Evolutionary biologists refer to this problem as the Red Queen hypothesis. Just like the Red Queen in Alice’s journey Through the Looking Glass, organisms must always run just to stay in the same place. Organisms compete for the same resources, so each organism must continually innovate to stay ahead of its competitors. Bacteria work to survive and reproduce just as we do.
Bioethics
How do we treat other living things? And how do they relate to God’s good will for the universe? We’re used to thinking about these questions only in relationship to other humans. But what about very small forms of life such as bacteria, some of which can harm us? When Jesus says “love those who persecute you,” does he mean we should love microbes as well?
I believe he does. The Bible’s strong claim that “the earth is the Lord’s, and all that is in it” (Psalm 24:1), suggests that we can, even if Jesus never spoke about bacteria. The wisdom of the world says the answer to all conflict is conquest, the answer to all problems, domination. Jesus clearly taught in the case of human conflict that this wisdom is foolishness. There’s reason to believe that the same may be the case in conflict with microscopic life forms. Christians fight to protect not only our lives, but the life of the world: animals, plants, bacteria, and all. Christians have known from the beginning that we cannot control the world through our art and cleverness. Things and creatures other than humanity matter in the vast expanse of creation. Valuing creation, valuing life, means recognizing it as more than just a means to our ends.
Is There Hope?
We cannot escape the war, at least not in our lifetimes, but we can choose how it will shape us. As with all wars, we have the option of simply equating winning with righteousness. All things that lead to victory are good and all good things must lead to victory. But final victory over the bacteria is not the only prize worth having. Indeed, Christianity suggests that it should not be our primary goal. There is a big difference between recognizing the struggle and letting the struggle define us.

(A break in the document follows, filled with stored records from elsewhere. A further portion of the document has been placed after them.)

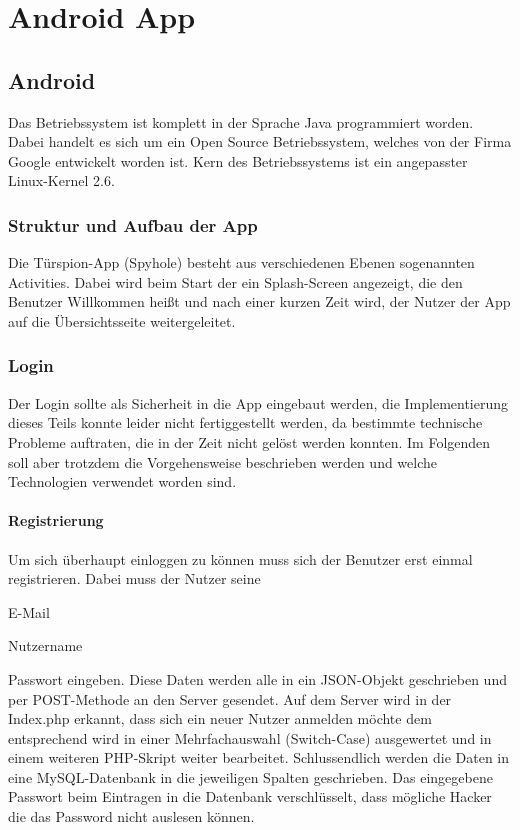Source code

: 
\chapter{Android App}
\section{Android}
Das Betriebssystem ist komplett in der Sprache Java programmiert worden. Dabei handelt es sich um ein Open Source Betriebssystem, welches von der Firma Google entwickelt worden ist. Kern des Betriebssystems ist ein angepasster Linux-Kernel 2.6. 
\subsection{Struktur und Aufbau der App}
Die Türspion-App (Spyhole) besteht aus verschiedenen Ebenen sogenannten Activities. Dabei wird beim Start der ein Splash-Screen angezeigt, die den Benutzer Willkommen heißt und nach einer kurzen Zeit wird, der Nutzer der App auf die Übersichtsseite weitergeleitet.
\subsection{Login}
Der Login sollte als Sicherheit in die App eingebaut werden, die Implementierung dieses Teils konnte leider nicht fertiggestellt werden, da bestimmte technische Probleme auftraten, die in der Zeit nicht gelöst werden konnten. Im Folgenden soll aber trotzdem die Vorgehensweise beschrieben werden und welche Technologien verwendet worden sind.
\subsubsection{Registrierung}
Um sich überhaupt einloggen zu können muss sich der Benutzer erst einmal registrieren. Dabei muss der Nutzer seine 
\item{E-Mail}
\item{Nutzername}
\item{Passwort}
eingeben. Diese Daten werden alle in ein JSON-Objekt geschrieben und per POST-Methode an den Server gesendet. Auf dem Server wird in der Index.php erkannt, dass sich ein neuer Nutzer anmelden möchte dem entsprechend wird in einer Mehrfachauswahl (Switch-Case) ausgewertet und in einem weiteren PHP-Skript weiter bearbeitet. Schlussendlich werden die Daten in eine MySQL-Datenbank in die jeweiligen Spalten geschrieben. Das eingegebene Passwort beim Eintragen in die Datenbank verschlüsselt, dass mögliche Hacker die das Password nicht auslesen können.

It is possible for Christians to engage in the fight and yet not hate the bacteria, just as it is possible for Christians to love an enemy and a persecutor. We manage this feat by recognizing that love is greater than victory—even when it comes to bacteria. Perhaps especially when it comes to bacteria, because they bring us face to face with a world that seems to have far too much suffering in it, even when no one has willfully sinned.
Science has made dramatic strides over the last century, leading us to become overconfident in the ability of science to save us from all ills. Antibiotics and antivirals represent a major advance, so we started speaking of a final victory over disease. Our scientific gains led to hubris as we imagined a biological world firmly in our control. Antibiotic-resistant bacteria are an important reminder that humans are not always in charge. God and nature lie beyond our control. As wonderful as science is, it cannot promise an end to our struggle, only a more sophisticated way of carrying it out.
Christianity, on the other hand, offers to redefine our concept of success in a way that makes the struggle meaningful. We accept that we may die, indeed will die in the flesh, just as we will continue to lose loved ones. Meanwhile, we live in the spirit; we love one another. We can’t conquer that which destroys the body, but we can conquer that which destroys body and soul. We can conquer apathy, fear, and hatred, with faith, hope, and love. Christianity shifts our attention from the unanswerable—how to live without struggle and suffering—to the answerable—how to live fully. No creature can be my enemy without first and finally being my neighbor.
I cannot be happy about illness and death. Both are painful realities. I will fight disease using the best science and technology available. Still, I live without fear of bacteria.Bacteria do not have dominion in my life. I can even love the bacteria, both friend and foe, for I have a higher goal: to love God and all God has made. Our hope lies not in victory, but in love.